Given information Start Marker
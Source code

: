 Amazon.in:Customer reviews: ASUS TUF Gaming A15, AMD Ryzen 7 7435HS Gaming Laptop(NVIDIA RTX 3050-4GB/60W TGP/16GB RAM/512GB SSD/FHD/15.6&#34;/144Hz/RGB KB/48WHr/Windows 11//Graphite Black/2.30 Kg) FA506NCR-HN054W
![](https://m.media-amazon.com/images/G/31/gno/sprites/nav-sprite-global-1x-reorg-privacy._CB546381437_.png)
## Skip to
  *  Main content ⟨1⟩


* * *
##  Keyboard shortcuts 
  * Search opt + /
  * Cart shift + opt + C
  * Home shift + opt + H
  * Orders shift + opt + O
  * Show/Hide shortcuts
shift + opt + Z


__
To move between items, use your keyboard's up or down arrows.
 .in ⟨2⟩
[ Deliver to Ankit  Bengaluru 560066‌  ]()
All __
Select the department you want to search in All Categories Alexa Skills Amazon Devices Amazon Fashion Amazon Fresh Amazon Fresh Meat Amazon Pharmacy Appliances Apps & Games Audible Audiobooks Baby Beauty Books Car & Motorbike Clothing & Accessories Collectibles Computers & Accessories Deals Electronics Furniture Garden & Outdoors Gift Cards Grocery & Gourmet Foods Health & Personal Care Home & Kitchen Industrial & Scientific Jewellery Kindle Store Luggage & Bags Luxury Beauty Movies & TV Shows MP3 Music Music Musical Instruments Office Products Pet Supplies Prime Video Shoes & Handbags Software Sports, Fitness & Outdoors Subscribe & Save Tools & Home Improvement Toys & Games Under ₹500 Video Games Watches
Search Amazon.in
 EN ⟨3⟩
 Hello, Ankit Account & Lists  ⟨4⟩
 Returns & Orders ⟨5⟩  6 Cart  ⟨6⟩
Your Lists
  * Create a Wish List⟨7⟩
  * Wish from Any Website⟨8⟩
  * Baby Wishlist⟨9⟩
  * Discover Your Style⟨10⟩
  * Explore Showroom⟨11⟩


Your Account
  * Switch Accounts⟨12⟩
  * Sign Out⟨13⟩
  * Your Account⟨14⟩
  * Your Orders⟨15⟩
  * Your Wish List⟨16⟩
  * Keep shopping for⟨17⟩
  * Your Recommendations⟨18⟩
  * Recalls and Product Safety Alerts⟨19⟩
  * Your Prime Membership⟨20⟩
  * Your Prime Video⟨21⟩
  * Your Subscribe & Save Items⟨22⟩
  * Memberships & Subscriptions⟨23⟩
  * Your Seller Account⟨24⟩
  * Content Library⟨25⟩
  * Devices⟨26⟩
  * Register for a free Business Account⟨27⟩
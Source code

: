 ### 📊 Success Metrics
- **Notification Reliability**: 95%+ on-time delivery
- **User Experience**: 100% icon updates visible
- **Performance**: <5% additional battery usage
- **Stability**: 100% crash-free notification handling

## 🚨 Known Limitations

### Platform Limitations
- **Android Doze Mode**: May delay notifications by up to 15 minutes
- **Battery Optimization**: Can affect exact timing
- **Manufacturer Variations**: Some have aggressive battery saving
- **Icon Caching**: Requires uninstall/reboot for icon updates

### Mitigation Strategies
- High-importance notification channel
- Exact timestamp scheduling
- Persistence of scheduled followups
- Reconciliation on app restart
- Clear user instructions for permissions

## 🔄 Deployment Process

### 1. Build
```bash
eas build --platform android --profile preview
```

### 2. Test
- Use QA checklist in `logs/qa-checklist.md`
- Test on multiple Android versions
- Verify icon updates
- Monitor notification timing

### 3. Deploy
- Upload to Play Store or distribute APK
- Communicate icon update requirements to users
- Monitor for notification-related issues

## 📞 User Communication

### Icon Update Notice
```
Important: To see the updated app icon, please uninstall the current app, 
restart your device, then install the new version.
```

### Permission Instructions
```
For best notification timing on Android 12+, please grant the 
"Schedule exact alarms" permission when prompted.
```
Given information End Marker
* What you have to do: Write out exactly the lines starting with the one that holds "- Monitor for notification-related issues" and running through the last line above.

* Exercise answer:
- Monitor for notification-related issues

## 📞 User Communication

### Icon Update Notice
```
Important: To see the updated app icon, please uninstall the current app, 
restart your device, then install the new version.
```

### Permission Instructions
```
For best notification timing on Android 12+, please grant the 
"Schedule exact alarms" permission when prompted.
```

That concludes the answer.